To make it easier, I will say SHP file when I mean Shapefile (.shp) and its associated other files (.shx, etc.). I will also only use DXF files, as that is an open format, as opposed to DWG files.

To be able to use this data, we will now need to process it into something that suits our needs.

For that, we will need to search through the data, understand it, parse it, and put it in a format for our needs. The first steps, i.e. searching though the data, understanding and parsing it, are menial tasks that take time.

Tools like QGIS help with it, but for that one needs to understand that first. To understand QGIS, a basic understanding of how GIS data in general works is needed as well.

Often we get to work with people that don't know either. Partially, these people are computer science students. In that case, they would probably be able to understand these things fairly well soon. In other cases, the people are architecture students. They are mostly interested in computers and often know a fair bit of programming, but often not all too much.

The question is: How can we make it easier for these people to work with this seemingly random mess of data, and to easily make sense of it?

Query Languages

At first, I was thinking in the direction of OpenStreetMap. There, data (tags) are not really given prior, but by now they're often almost standardized, while very special data can still exist. (For example, main streets are mostly tagged the same all over the world, but special types of buildings that are, for example, a special type of some region, can still exist and also still be added. One example of that would be building=trullo)

In OpenStreetMap, it is useful to query data using Overpass Turbo. Among others, this mostly uses Overpass QL as the query language. At the same time, it is also possible to query data using SPARQL. Here is a comparison of SPARQL and Overpass QL.

My idea was to create something like this (most likely something like Overpass QL, as that seems easier) for local data.

Basically, something where I point a program or a library to the root directory of my data, the program/library understands the data automatically, and then let me search it using this Query Language.

This idea is (just like any idea here) not fully thought-out, of course. For one, we will probably have data that is highly different to OpenStreetMap data. Also, I haven't yet had the time to look into SHP or DXF files deeply, so I currently don't yet have a deep understanding of those, which, however, I will need here.

Code Generation

After I had this first idea, I wasn't fully satisfied. I do think that the idea is something that doesn't really exist: I don't really know of a tool that allows me to query heterogeneous datasets just by pointing to the root folder.

Actually, maybe Apache Spark fits this description? I know too little of it to know for sure, but I do remember that Apache Spark should be able to query heterogeneous data. (And now that I think of it, I think duckdb also tries to achieve this.)

Nonetheless, it was still not really what we wanted.

We expect our users to be able to program just a little.
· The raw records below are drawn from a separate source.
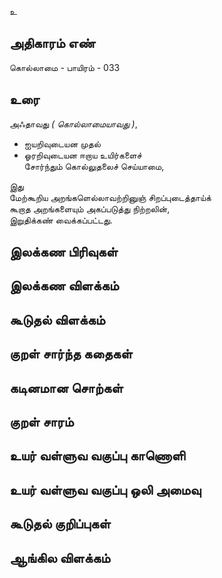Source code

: உ


## அதிகாரம் எண்

கொல்லாமை - பாயிரம் - 033

## உரை

அஃதாவது _( கொல்லாமையாவது )_,  

* ஐயறிவுடையன முதல்  
* ஓரறிவுடையன ஈறாய உயிர்களைச்  
சோர்ந்தும் கொல்லுதலைச் செய்யாமை,  

இது  
மேற்கூறிய அறங்களெல்லாவற்றினுஞ் சிறப்புடைத்தாய்க்  
கூறாத அறங்களையும் அகப்படுத்து நிற்றலின்,  
இறுதிக்கண் வைக்கப்பட்டது.

## இலக்கண பிரிவுகள் 


## இலக்கண விளக்கம்


## கூடுதல் விளக்கம்


## குறள் சார்ந்த கதைகள் 


## கடினமான சொற்கள்


## குறள் சாரம் 


## உயர் வள்ளுவ வகுப்பு காணொளி


## உயர் வள்ளுவ வகுப்பு ஒலி அமைவு 


## கூடுதல் குறிப்புகள்


## ஆங்கில விளக்கம்

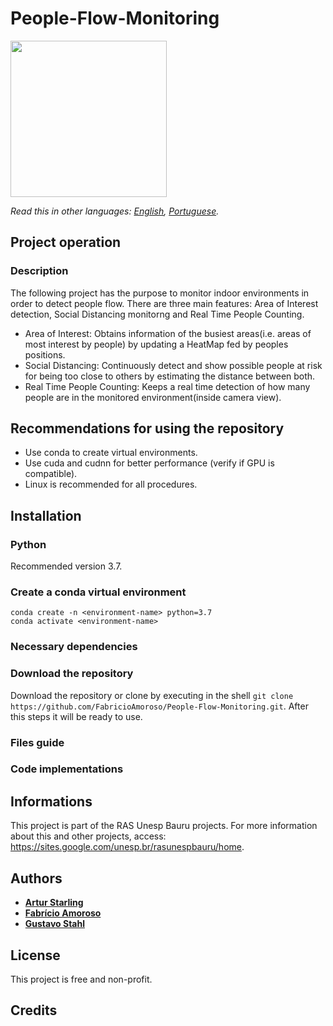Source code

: # People-Flow-Monitoring

<img src="https://i.imgur.com/gVSsYe8.png" width="250" height="250">

*Read this in other languages: [English](https://github.com/FabricioAmoroso/People-Flow-Monitoring/blob/master/README.md), [Portuguese](https://github.com/FabricioAmoroso/People-Flow-Monitoring/blob/master/README-pt.md).*

## Project operation

### Description

The following project has the purpose to monitor indoor environments in order to detect people flow.
There are three main features: Area of Interest detection, Social Distancing monitorng and Real Time People Counting.

- Area of Interest: Obtains information of the busiest areas(i.e. areas of most interest by people) by updating a HeatMap fed by peoples positions.
- Social Distancing: Continuously detect and show possible people at risk for being too close to others by estimating the distance between both.
- Real Time People Counting: Keeps a real time detection of how many people are in the monitored environment(inside camera view).

## Recommendations for using the repository
- Use conda to create virtual environments.
- Use cuda and cudnn for better performance (verify if GPU is compatible).
- Linux is recommended for all procedures.

## Installation

### Python 

Recommended version 3.7.

### Create a conda virtual environment

`conda create -n <environment-name> python=3.7`<br/>
`conda activate <environment-name>` 

### Necessary dependencies

### Download the repository
Download the repository or clone by executing in the shell `git clone https://github.com/FabricioAmoroso/People-Flow-Monitoring.git`. After this steps it will be ready to use.

### Files guide

### Code implementations

## Informations
This project is part of the RAS Unesp Bauru projects. For more information about this and other projects, access: https://sites.google.com/unesp.br/rasunespbauru/home.

## Authors

- [**Artur Starling**](https://github.com/ArturStarling)
- [**Fabrício Amoroso**](https://github.com/FabricioAmoroso)
- [**Gustavo Stahl**](https://github.com/GustavoStah)

## License

This project is free and non-profit.

## Credits

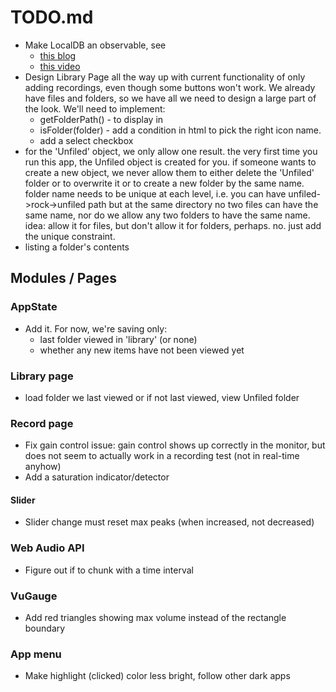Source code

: # TODO.md

* Make LocalDB an observable, see
  * [this blog](http://blog.thoughtram.io/angular/2016/01/06/taking-advantage-of-observables-in-angular2.html)
  * [this video](https://egghead.io/lessons/rxjs-rxjs-observables-vs-promises)
* Design Library Page all the way up with current functionality of
  only adding recordings, even though some buttons won't work.  We
  already have files and folders, so we have all we need to design
  a large part of the look.  We'll need to implement:
  * getFolderPath() - to display in <ion-item-divider>
  * isFolder(folder) - add a condition in html to pick the right
    icon name.
  * add a select checkbox
* for the 'Unfiled' object, we only allow one result.  the very first 
  time you run this app, the Unfiled object is created for you.
  if someone wants to create a new object, we never allow them to 
  either delete the 'Unfiled' folder or to overwrite it or to create
  a new folder by the same name.  folder name needs to be unique
  at each level, i.e. you can have unfiled->rock->unfiled path
  but at the same directory no two files can have the same name,
  nor do we allow any two folders to have the same name.  idea: allow
  it for files, but don't allow it for folders, perhaps. no. just add
  the unique constraint.
* listing a folder's contents

## Modules / Pages

### AppState
* Add it.  For now, we're saving only:
  * last folder viewed in 'library' (or none)
  * whether any new items have not been viewed yet
  
### Library page
* load folder we last viewed or if not last viewed, view Unfiled folder

### Record page
* Fix gain control issue: gain control shows up correctly in the
  monitor, but does not seem to actually work in a recording test (not
  in real-time anyhow)
* Add a saturation indicator/detector

#### Slider
* Slider change must reset max peaks (when increased, not decreased)

### Web Audio API
* Figure out if to chunk with a time interval

### VuGauge
* Add red triangles showing max volume instead of the rectangle boundary

### App menu
* Make highlight (clicked) color less bright, follow other dark apps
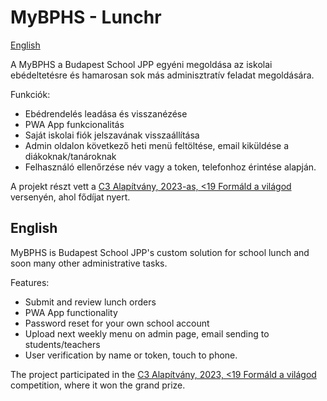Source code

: # MyBPHS - Lunchr

[English](#english)

A MyBPHS a Budapest School JPP egyéni megoldása az iskolai ebédeltetésre és hamarosan sok más adminisztratív feladat megoldására.

Funkciók:

-   Ebédrendelés leadása és visszanézése
-   PWA App funkcionalitás
-   Saját iskolai fiók jelszavának visszaállítása
-   Admin oldalon következő heti menü feltöltése, email kiküldése a diákoknak/tanároknak
-   Felhasználó ellenőrzése név vagy a token, telefonhoz érintése alapján.

A projekt részt vett a [C3 Alapítvány, 2023-as, <19 Formáld a világod](https://verseny.c3.hu/2023/) versenyén, ahol fődíjat nyert.

## English

MyBPHS is Budapest School JPP's custom solution for school lunch and soon many other administrative tasks.

Features:

-   Submit and review lunch orders
-   PWA App functionality
-   Password reset for your own school account
-   Upload next weekly menu on admin page, email sending to students/teachers
-   User verification by name or token, touch to phone.

The project participated in the [C3 Alapítvány, 2023, <19 Formáld a világod](https://verseny.c3.hu/2023/) competition, where it won the grand prize.
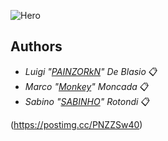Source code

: ![Hero](https://user-images.githubusercontent.com/96201411/178167497-16067f38-d67d-46e4-9e9b-7dfef0500ce0.png)
## Authors 

* *Luigi "[PAINZORkN](https://github.com/PAINZORkN)" De Blasio* 📋 <br>
* *Marco "[Monkey](https://github.com/MarkupMonkey)" Moncada* 📋 <br>
* *Sabino "[SABINHO](https://github.com/SabinoRotondi)" Rotondi* 📋 <br>

(https://postimg.cc/PNZZSw40)
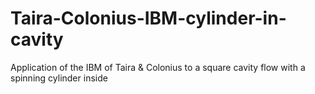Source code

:# Taira-Colonius-IBM-cylinder-in-cavity
Application of the IBM of Taira &amp; Colonius to a square cavity flow with a spinning cylinder inside

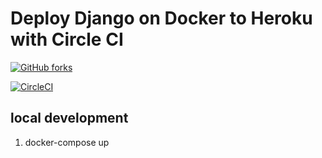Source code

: # Deploy Django on Docker to Heroku with Circle CI

[![GitHub forks](https://img.shields.io/github/forks/badges/shields.svg?style=popout-square&label=Fork)](https://github.com/ErgoFriend/docker-django-circleci-heroku)

[![CircleCI](https://circleci.com/gh/FlyingUZI/teamproject2/tree/master.svg?style=svg)](https://circleci.com/gh/FlyingUZI/teamproject2/tree/master)

## local development

1. docker-compose up
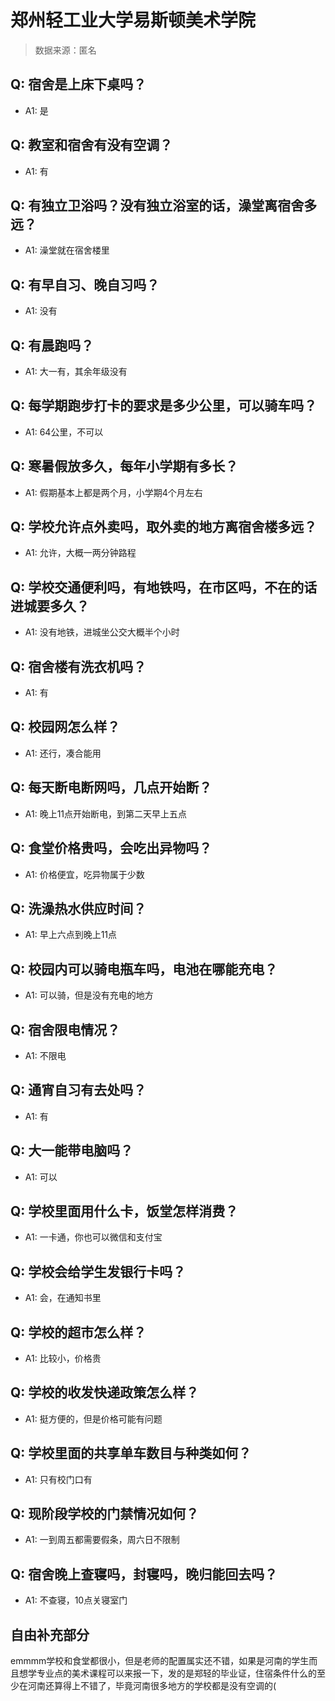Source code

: # 郑州轻工业大学易斯顿美术学院

> 数据来源：匿名

## Q: 宿舍是上床下桌吗？

- A1: 是

## Q: 教室和宿舍有没有空调？

- A1: 有

## Q: 有独立卫浴吗？没有独立浴室的话，澡堂离宿舍多远？

- A1: 澡堂就在宿舍楼里

## Q: 有早自习、晚自习吗？

- A1: 没有

## Q: 有晨跑吗？

- A1: 大一有，其余年级没有

## Q: 每学期跑步打卡的要求是多少公里，可以骑车吗？

- A1: 64公里，不可以

## Q: 寒暑假放多久，每年小学期有多长？

- A1: 假期基本上都是两个月，小学期4个月左右

## Q: 学校允许点外卖吗，取外卖的地方离宿舍楼多远？

- A1: 允许，大概一两分钟路程

## Q: 学校交通便利吗，有地铁吗，在市区吗，不在的话进城要多久？

- A1: 没有地铁，进城坐公交大概半个小时

## Q: 宿舍楼有洗衣机吗？

- A1: 有

## Q: 校园网怎么样？

- A1: 还行，凑合能用

## Q: 每天断电断网吗，几点开始断？

- A1: 晚上11点开始断电，到第二天早上五点

## Q: 食堂价格贵吗，会吃出异物吗？

- A1: 价格便宜，吃异物属于少数

## Q: 洗澡热水供应时间？

- A1: 早上六点到晚上11点

## Q: 校园内可以骑电瓶车吗，电池在哪能充电？

- A1: 可以骑，但是没有充电的地方

## Q: 宿舍限电情况？

- A1: 不限电

## Q: 通宵自习有去处吗？

- A1: 有

## Q: 大一能带电脑吗？

- A1: 可以

## Q: 学校里面用什么卡，饭堂怎样消费？

- A1: 一卡通，你也可以微信和支付宝

## Q: 学校会给学生发银行卡吗？

- A1: 会，在通知书里

## Q: 学校的超市怎么样？

- A1: 比较小，价格贵

## Q: 学校的收发快递政策怎么样？

- A1: 挺方便的，但是价格可能有问题

## Q: 学校里面的共享单车数目与种类如何？

- A1: 只有校门口有

## Q: 现阶段学校的门禁情况如何？

- A1: 一到周五都需要假条，周六日不限制

## Q: 宿舍晚上查寝吗，封寝吗，晚归能回去吗？

- A1: 不查寝，10点关寝室门

## 自由补充部分

emmmm学校和食堂都很小，但是老师的配置属实还不错，如果是河南的学生而且想学专业点的美术课程可以来报一下，发的是郑轻的毕业证，住宿条件什么的至少在河南还算得上不错了，毕竟河南很多地方的学校都是没有空调的(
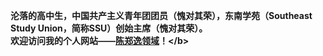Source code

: <b>沦落的高中生，中国共产主义青年团团员（愧对其荣），东南学苑（Southeast Study Union，简称SSU）创始主席（愧对其荣）。</b>  
<b>欢迎访问我的个人网站——[陈郑逸领域](https://fujianprovince.github.io/ "https://fujianprovince.github.io/")！</b>  
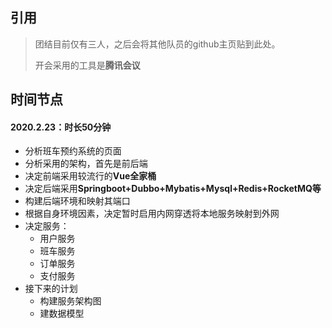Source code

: ## 引用

> 团结目前仅有三人，之后会将其他队员的github主页贴到此处。
>
> 开会采用的工具是**腾讯会议**

## 时间节点

#### 2020.2.23：时长50分钟

- 分析班车预约系统的页面
- 分析采用的架构，首先是前后端
- 决定前端采用较流行的**Vue全家桶**
- 决定后端采用**Springboot+Dubbo+Mybatis+Mysql+Redis+RocketMQ等**
- 构建后端环境和映射其端口
- 根据自身环境因素，决定暂时启用内网穿透将本地服务映射到外网
- 决定服务：
  - 用户服务
  - 班车服务
  - 订单服务
  - 支付服务
- 接下来的计划
  - 构建服务架构图
  - 建数据模型

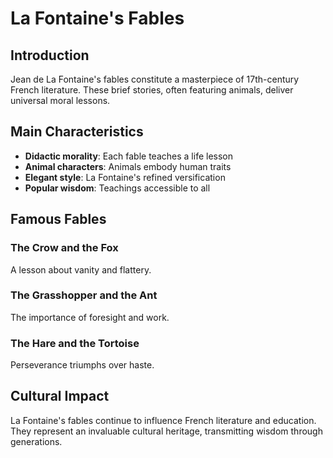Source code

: # La Fontaine's Fables

## Introduction

Jean de La Fontaine's fables constitute a masterpiece of 17th-century French literature. These brief stories, often featuring animals, deliver universal moral lessons.

## Main Characteristics

* **Didactic morality**: Each fable teaches a life lesson
* **Animal characters**: Animals embody human traits
* **Elegant style**: La Fontaine's refined versification
* **Popular wisdom**: Teachings accessible to all

## Famous Fables

### The Crow and the Fox
A lesson about vanity and flattery.

### The Grasshopper and the Ant
The importance of foresight and work.

### The Hare and the Tortoise
Perseverance triumphs over haste.

## Cultural Impact

La Fontaine's fables continue to influence French literature and education. They represent an invaluable cultural heritage, transmitting wisdom through generations.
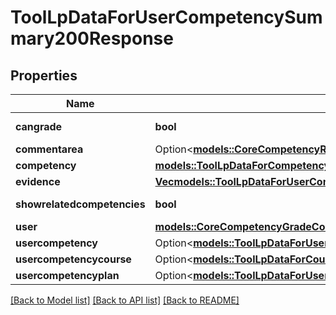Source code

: # ToolLpDataForUserCompetencySummary200Response

## Properties

Name | Type | Description | Notes
------------ | ------------- | ------------- | -------------
**cangrade** | **bool** | cangrade | [default to null]
**commentarea** | Option<[**models::CoreCompetencyReadPlan200ResponseCommentarea**](core_competency_read_plan_200_response_commentarea.md)> |  | [optional]
**competency** | [**models::ToolLpDataForCompetencySummary200Response**](tool_lp_data_for_competency_summary_200_response.md) |  | 
**evidence** | [**Vec<models::ToolLpDataForUserCompetencySummary200ResponseEvidenceInner>**](tool_lp_data_for_user_competency_summary_200_response_evidence_inner.md) |  | 
**showrelatedcompetencies** | **bool** | showrelatedcompetencies | [default to null]
**user** | [**models::CoreCompetencyGradeCompetency200ResponseActionuser**](core_competency_grade_competency_200_response_actionuser.md) |  | 
**usercompetency** | Option<[**models::ToolLpDataForUserCompetencySummary200ResponseUsercompetency**](tool_lp_data_for_user_competency_summary_200_response_usercompetency.md)> |  | [optional]
**usercompetencycourse** | Option<[**models::ToolLpDataForCourseCompetenciesPage200ResponseCompetenciesInnerUsercompetencycourse**](tool_lp_data_for_course_competencies_page_200_response_competencies_inner_usercompetencycourse.md)> |  | [optional]
**usercompetencyplan** | Option<[**models::ToolLpDataForUserCompetencySummary200ResponseUsercompetencyplan**](tool_lp_data_for_user_competency_summary_200_response_usercompetencyplan.md)> |  | [optional]

[[Back to Model list]](../README.md#documentation-for-models) [[Back to API list]](../README.md#documentation-for-api-endpoints) [[Back to README]](../README.md)


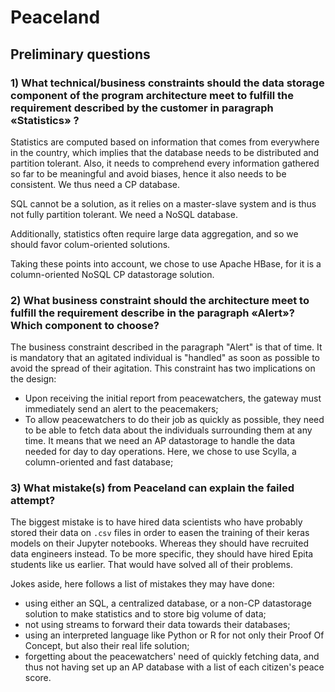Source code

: # Peaceland

## Preliminary questions

### 1) What technical/business constraints should the data storage component of the program architecture meet to fulfill the requirement described by the customer in paragraph «Statistics» ?

Statistics are computed based on information that comes from everywhere in the country, which implies that the database needs to be distributed and partition tolerant. Also, it needs to comprehend every information gathered so far to be meaningful and avoid biases, hence it also needs to be consistent. We thus need a CP database.

SQL cannot be a solution, as it relies on a master-slave system and is thus not fully partition tolerant. We need a NoSQL database.

Additionally, statistics often require large data aggregation, and so we should favor colum-oriented solutions.

Taking these points into account, we chose to use Apache HBase, for it is a column-oriented NoSQL CP datastorage solution.

### 2) What business constraint should the architecture meet to fulfill the requirement describe in the paragraph «Alert»? Which component to choose?

The business constraint described in the paragraph "Alert" is that of time. It is mandatory that an agitated individual is "handled" as soon as possible to avoid the spread of their agitation. This constraint has two implications on the design:

* Upon receiving the initial report from peacewatchers, the gateway must immediately send an alert to the peacemakers;
* To allow peacewatchers to do their job as quickly as possible, they need to be able to fetch data about the individuals surrounding them at any time. It means that we need an AP datastorage to handle the data needed for day to day operations. Here, we chose to use Scylla, a column-oriented and fast database;

### 3) What mistake(s) from Peaceland can explain the failed attempt?

The biggest mistake is to have hired data scientists who have probably stored their data on `.csv` files in order to easen the training of their keras models on their Jupyter notebooks. Whereas they should have recruited data engineers instead.
To be more specific, they should have hired Epita students like us earlier. That would have solved all of their problems.

Jokes aside, here follows a list of mistakes they may have done:

* using either an SQL, a centralized database, or a non-CP datastorage solution to make statistics and to store big volume of data;
* not using streams to forward their data towards their databases;
* using an interpreted language like Python or R for not only their Proof Of Concept, but also their real life solution;
* forgetting about the peacewatchers' need of quickly fetching data, and thus not having set up an AP database with a list of each citizen's peace score.

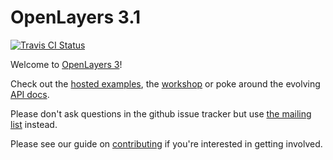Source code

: # OpenLayers 3.1

[![Travis CI Status](https://secure.travis-ci.org/openlayers/ol3.png)](http://travis-ci.org/#!/openlayers/ol3)

Welcome to [OpenLayers 3](http://openlayers.org/)!

Check out the [hosted examples](http://openlayers.org/en/master/examples/), the [workshop](http://openlayers.org/ol3-workshop/) or poke around the evolving [API docs](http://openlayers.org/en/master/apidoc/).

Please don't ask questions in the github issue tracker but use [the mailing list](https://groups.google.com/forum/#!forum/ol3-dev) instead.

Please see our guide on [contributing](CONTRIBUTING.md) if you're interested in getting involved.
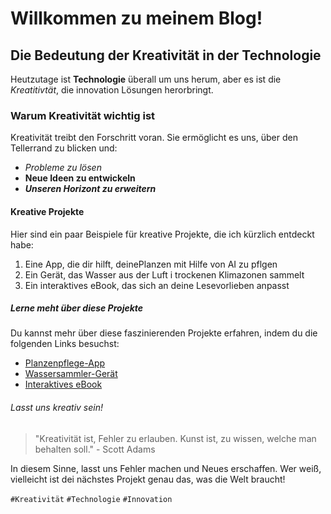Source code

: # Willkommen zu meinem Blog!

## Die Bedeutung der Kreativität in der Technologie

   Heutzutage ist **Technologie** überall um uns herum, aber es ist die *Kreatitivtät*, die innovation Lösungen herorbringt.

### Warum Kreativität wichtig ist ###

  Kreativität treibt den Forschritt voran. Sie ermöglicht es uns, über den Tellerrand zu blicken und:

* *Probleme zu lösen*
* **Neue Ideen zu entwickeln**
* ***Unseren Horizont zu erweitern***

#### Kreative Projekte

Hier sind ein paar Beispiele für kreative Projekte, die ich kürzlich entdeckt habe:

1. Eine App, die dir hilft, deinePlanzen mit Hilfe von AI zu pflgen
2. Ein Gerät, das Wasser aus der Luft i trockenen Klimazonen sammelt
3. Ein interaktives eBook, das sich an deine Lesevorlieben anpasst

##### Lerne meht über diese Projekte

Du kannst mehr über diese faszinierenden Projekte erfahren, indem du die folgenden Links besuchst:

* [Planzenpflege-App]()
* [Wassersammler-Gerät]()
* [Interaktives eBook]()

###### Lasst uns kreativ sein!

> "Kreativität ist, Fehler zu erlauben. Kunst ist, zu wissen, welche man behalten soll." - Scott Adams

In diesem Sinne, lasst uns Fehler machen und Neues erschaffen. Wer weiß, vielleicht ist dei nächstes Projekt genau das, was die Welt braucht!

`#Kreativität`   `#Technologie`  `#Innovation`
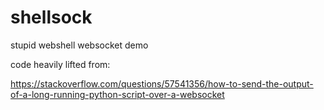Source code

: # shellsock
stupid webshell websocket demo

code heavily lifted from:

https://stackoverflow.com/questions/57541356/how-to-send-the-output-of-a-long-running-python-script-over-a-websocket
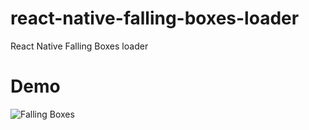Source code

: # react-native-falling-boxes-loader
React Native Falling Boxes loader

# Demo

![Falling Boxes](https://github.com/ManrajGrover/react-native-falling-boxes-loader/blob/master/Assets/Falling%20Boxes.gif)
The way the tool will be used is for data-processing purposes, which means that if we exclude GIS tools like QGIS, some form of programming will be necessary.

However, since the users won't have too much programming experience, the tool should be easy. Giving them a full-blown query language might not exactly fit this need.

I had another idea: One very nice thing about Django is that I don't need to handle SQL myself. While knowing SQL is certainly good, it's not what I want to work with when I just quickly want to create a small CRUD backend application. Django completely abstracts that away from me, the user of Django. (Even migrations are abstracted for me, which is extra nice!)

Wouldn't it be nice to have something like that for GIS data?

Currently, if we have this folder full of heterogeneous GIS files, we will need to handle all of them not only separately, but also in regard to their specific format. Thus, if we have a Shapefile, we need to do import shapefile, then shapefile.get_fields(...). For DXF, it's again the same: import dxf, ... (This is just pseudocode, the exact code varies from one programming language / library to another, of course)

All that while what we actually want is something like this:

street = get_street(street_name="My Street Name")
near_trees = single_street.get_near_objects(max_distance=100, object_type=Tree)
city = single_street.get_city()
connected_streets = single_street.get_connected_streets()

I really like this! And I do wonder if something like this is feasible.

I want to see if it is. What I want to try is: Is it possible to generate code that reads from the files and abstracts these reads into functions or classes that hide, to the user of the code, the exact details, while showing them only relevant semantic access code.

To some extent, this also reminds me of scaffolding, i.e. the process of generating boilerplate code automatically. One widely used tool that does this is openapi-generator, a tool that creates a frontend client to a RESTful backend API, given just the specification of the backend in an OpenAPI specification file.

I think it is possible that something similar can be created for GIS data.